Last year, the college football season had a huge, signature game with Notre Dame at Ohio State as the headliner. Now that’s where College Gameday should be to start the season – on campus for a Top 10 game. That game capped a solid slate of Saturday games that included Utah at Florida, Cincinnati at Arkansas and Oregon vs Georgia. It wasn’t the greatest opening weekend ever, but it was sufficiently exciting.

This year? Good luck trying to find a game worthy of interest.

New Mexico at Texas A&M is the primetime ESPN game. UMass at Auburn is the afternoon ESPN game. Yes, as in ESPN the main cable network.

Colorado at TCU is the noon game on Fox, an impending blowout hyped by Deion Sanders. That leads right into a thrilling Rice/Texas game. Yes, Rice is playing Texas on broadcast television and, no, it’s not 1955.

CBS is airing Texas Tech at Wyoming in primetime. What?

NBC has the only other decent game with West Virginia traveling to Penn State.

What in the name of the BCS is going on here?

When the four-team playoff debuted in 2014, we were fed a pile of lies that non-conference schedules would improve because teams needed schedule strength to make the playoff. Welp, that was not true.

Schedules have somehow gotten even worse from the BCS era. In the BCS era, the best teams – think Miami or USC or Oklahoma – would play tough non-conference games to ensure an undefeated season would end up with a title game. Who could forget USC starting their 2003 title season by going to Jordan-Hare and stuffing Auburn in a dumpster? Add to that the best non-BCS teams like Boise State going anywhere and everywhere with top teams because they needed to win big games in September.

This year? We have conferences re-arranging schedules in a desperate attempt to provide some quality games, and we still end up with junk like Ohio State at Indiana on week 1. Really, Big Ten? That was the best you could do for Ohio State to kick off a billion dollar tv contract?

The trend mirrors the larger issues around college football, which have been in full effect since the playoff started and only accelerated during the pandemic. Absolutely no one in charge cares about the fans, or the players, or the sport. The only thing that matters is the money.

There’s a reason week 1 sucks so bad from a scheduling standpoint and it’s because there’s too much easy money to be made for big schools playing cupcakes to start the season.

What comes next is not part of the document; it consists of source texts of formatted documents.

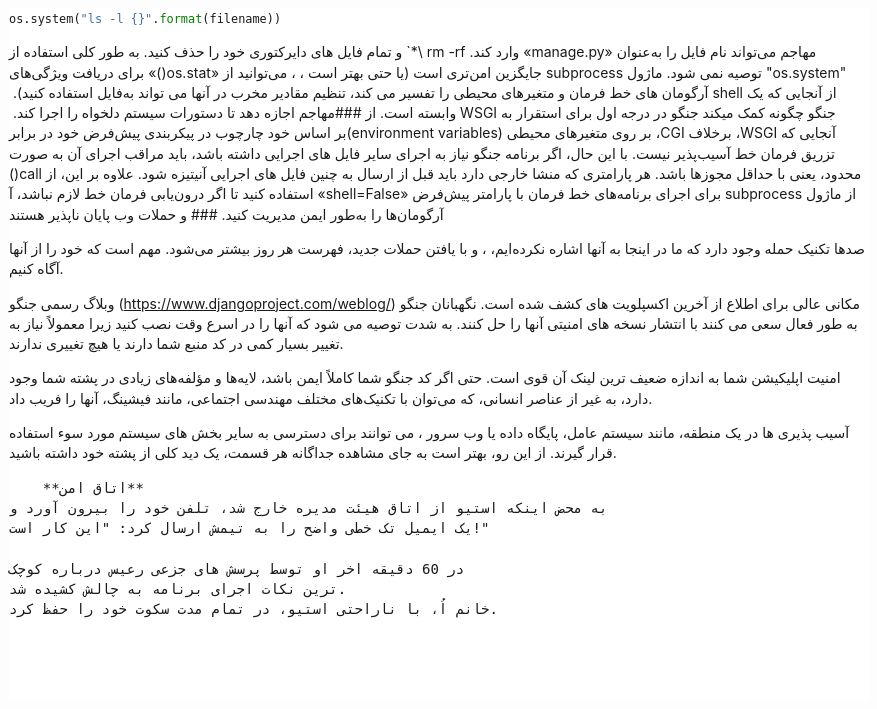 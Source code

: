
 ```python
os.system("ls -l {}".format(filename))
```
<span dir="rtl">
مهاجم می‌تواند نام فایل را به‌عنوان «manage.py» وارد کند. rm -rf \*`
و تمام فایل های دایرکتوری خود را حذف کنید. به طور کلی
استفاده از "os.system" توصیه نمی شود. ماژول subprocess جایگزین امن‌تری است (یا حتی بهتر است
، ، می‌توانید از «os.stat()» برای دریافت ویژگی‌های فایل استفاده کنید).
</span>
<span dir="rtl">
از آنجایی که یک shell آرگومان های خط فرمان و متغیرهای محیطی را تفسیر می کند،
تنظیم مقادیر مخرب در آنها می تواند به مهاجم اجازه دهد تا دستورات سیستم دلخواه را اجرا کند.
</span>
### جنگو چگونه کمک میکند
<span dir="rtl">
جنگو در درجه اول برای استقرار به WSGI وابسته است. از آنجایی که WSGI،
برخلاف CGI، بر روی متغیرهای محیطی (environment variables)بر اساس
خود چارچوب در پیکربندی پیش‌فرض خود در برابر تزریق فرمان خط آسیب‌پذیر نیست.
</span>
<span dir="rtl">
با این حال، اگر برنامه جنگو نیاز به اجرای سایر فایل های اجرایی داشته باشد،
باید مراقب اجرای آن به صورت محدود، یعنی با حداقل مجوزها باشد.
هر پارامتری که منشا خارجی دارد باید قبل از ارسال به چنین فایل های اجرایی آنیتیزه شود.
علاوه بر این، از call() از ماژول subprocess برای اجرای برنامه‌های خط
فرمان با پارامتر پیش‌فرض «shell=False» استفاده کنید تا اگر درون‌یابی فرمان خط لازم نباشد، آ
آرگومان‌ها را به‌طور ایمن مدیریت کنید.
</span>
### و حملات وب پایان ناپذیر هستند

صدها تکنیک حمله وجود دارد که ما در اینجا به آنها اشاره نکرده‌ایم،
، و با یافتن حملات جدید، فهرست هر روز بیشتر می‌شود.
مهم است که خود را از آنها آگاه کنیم.

وبلاگ رسمی جنگو (https://www.djangoproject.com/weblog/) مکانی عالی
برای اطلاع از آخرین اکسپلویت های کشف شده است. نگهبانان جنگو به طور فعال سعی می کنند
با انتشار نسخه های امنیتی آنها را حل کنند. به شدت توصیه می شود که آنها را در اسرع وقت
نصب کنید زیرا معمولاً نیاز به تغییر بسیار کمی در کد منبع شما دارند یا هیچ تغییری ندارند.

امنیت اپلیکیشن شما به اندازه ضعیف ترین لینک آن قوی است.
حتی اگر کد جنگو شما کاملاً ایمن باشد، لایه‌ها و مؤلفه‌های زیادی در پشته شما وجود دارد،
به غیر از عناصر انسانی، که می‌توان با تکنیک‌های مختلف مهندسی اجتماعی، مانند فیشینگ، آنها را فریب داد.

آسیب پذیری ها در یک منطقه، مانند سیستم عامل، پایگاه داده یا وب سرور
، می توانند برای دسترسی به سایر بخش های سیستم مورد سوء استفاده قرار گیرند.
از این رو، بهتر است به جای مشاهده جداگانه هر قسمت، یک دید کلی از پشته خود داشته باشید.

<pre>
    **اتاق امن**
به محض اینکه استیو از اتاق هیئت مدیره خارج شد، تلفن خود را بیرون آورد و 
یک ایمیل تک خطی واضح را به تیمش ارسال کرد: "این کار است!"

در 60 دقیقه اخر او توسط پرسش های جزعی رعیس درباره کوچک 
ترین نکات اجرای برنامه به چالش کشیده شد. 
خانم اُ، با ناراحتی استیو، در تمام مدت سکوت خود را حفظ کرد.
     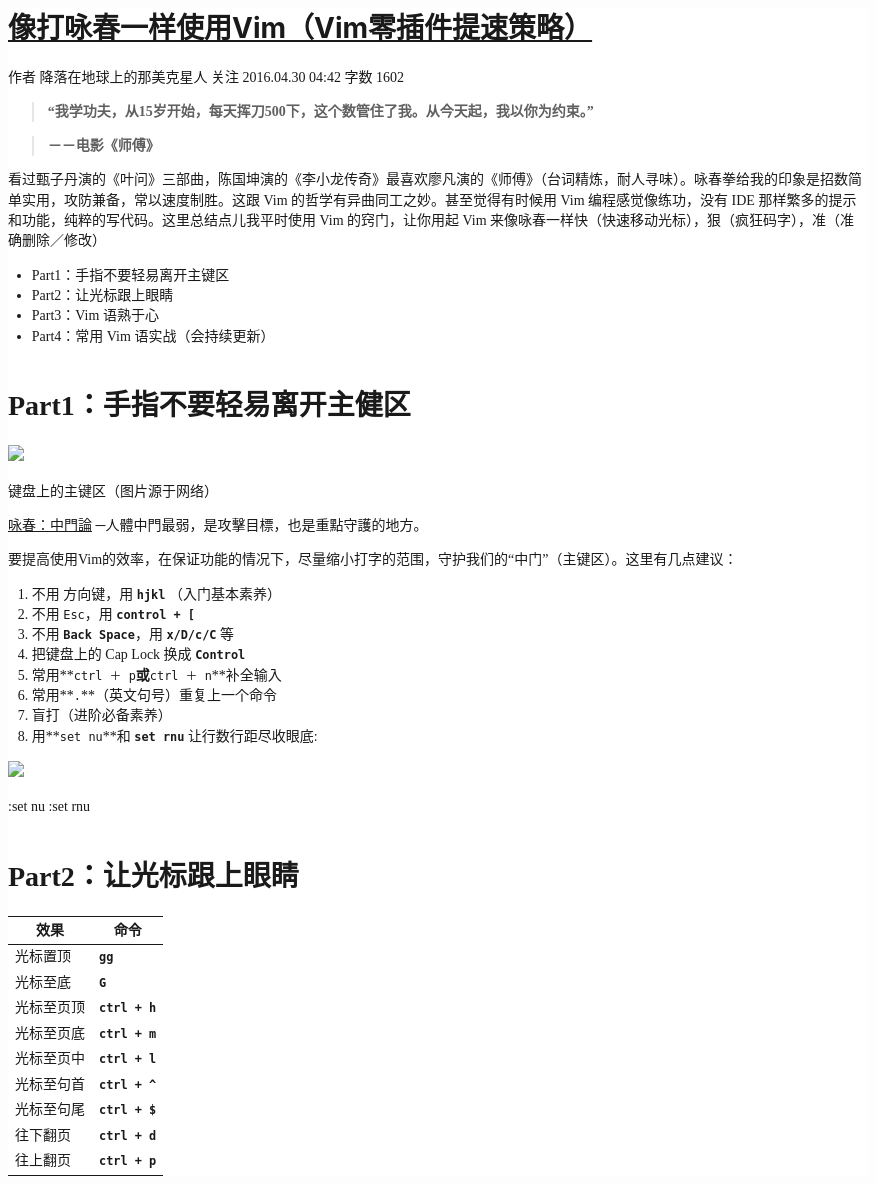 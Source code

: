 # [像打咏春一样使用Vim（Vim零插件提速策略）](http://www.jianshu.com/p/4cae150b772f)


<font face=微软雅黑>

作者  降落在地球上的那美克星人 关注 2016.04.30 04:42 字数 1602  


>  **“我学功夫，从15岁开始，每天挥刀500下，这个数管住了我。从今天起，我以你为约束。”**

>  **－－电影《师傅》**

看过甄子丹演的《叶问》三部曲，陈国坤演的《李小龙传奇》最喜欢廖凡演的《师傅》（台词精炼，耐人寻味）。咏春拳给我的印象是招数简单实用，攻防兼备，常以速度制胜。这跟 Vim 的哲学有异曲同工之妙。甚至觉得有时候用 Vim 编程感觉像练功，没有 IDE 那样繁多的提示和功能，纯粹的写代码。这里总结点儿我平时使用 Vim 的窍门，让你用起 Vim 来像咏春一样快（快速移动光标），狠（疯狂码字），准（准确删除／修改）

* Part1：手指不要轻易离开主键区
* Part2：让光标跟上眼睛
* Part3：Vim 语熟于心
* Part4：常用 Vim 语实战（会持续更新）

# Part1：手指不要轻易离开主健区

![][2]



键盘上的主键区（图片源于网络）

[咏春：中門論][3] ─人體中門最弱，是攻擊目標，也是重點守護的地方。

要提高使用Vim的效率，在保证功能的情况下，尽量缩小打字的范围，守护我们的“中门”（主键区）。这里有几点建议：

1. 不用 方向键，用 **`hjkl`** （入门基本素养）
1. 不用 `Esc`，用 **`control + [`**
1. 不用 **`Back Space`**，用 **`x/D/c/C`** 等
1. 把键盘上的 Cap Lock 换成 **`Control`**
1. 常用**`ctrl ＋ p`**或**`ctrl ＋ n`**补全输入
1. 常用**`.`**（英文句号）重复上一个命令
1. 盲打（进阶必备素养）
1. 用**`set nu`**和 **`set rnu`** 让行数行距尽收眼底:

![][4]



:set nu :set rnu

# Part2：让光标跟上眼睛

效果 | 命令
-|-
光标置顶  |   **`gg`**
光标至底  |   **`G`**
光标至页顶  |   **`ctrl + h`**
光标至页底  |   **`ctrl + m`**
光标至页中  |   **`ctrl + l`**
光标至句首  |   **`ctrl + ^`**
光标至句尾  |   **`ctrl + $`**
往下翻页  |   **`ctrl + d`**
往上翻页  |   **`ctrl + p`**


[2]: ../img/1816409-1724f5ec9048d2d9.jpg
[3]: https://zh.wikipedia.org/wiki/%E5%92%8F%E6%98%A5%E6%8B%B3#.E9.99.B3.E8.8F.AF.E9.A1.BA
[4]: ../img/1816409-48500c52fc9dbd8a.gif
[5]: ../img/1816409-c65e2ea0edb9d77b.gif
[6]: ../img/1816409-5e6bc6f32b361bc8.gif
[7]: ../img/1816409-3d8a4e1089a7f143.gif
[8]: ../img/1816409-da78c24edf01c77d.gif
[9]: ../img/1816409-2a466dc3ce0f797b.gif
[10]: ../img/1816409-b4c27bc6d69a1ab6.gif
[11]: ../img/1816409-78566426a4bcefcc.gif
[12]: ../img/1816409-28f2b2cc1b870b48.gif
[13]: http://pdf.th7.cn/down/files/1411/Practical%20Vim.pdf
[14]: http://www.jianshu.com/users/ca02dbb20a04/latest_articles
[15]: http://www.jianshu.com/p/a361ce8c97bc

Could Auburn play a real team like USC to start the season? Of course. But isn’t it easier to schedule UMass, get an easy win, and still get showcased by ESPN?

Texas A&M is staring the season with a nothing game vs New Mexico and it will be seen nationwide on ESPN. No, they couldn’t possibly play Texas in the non-conference for the past decade, because their current schedule is oh so difficult.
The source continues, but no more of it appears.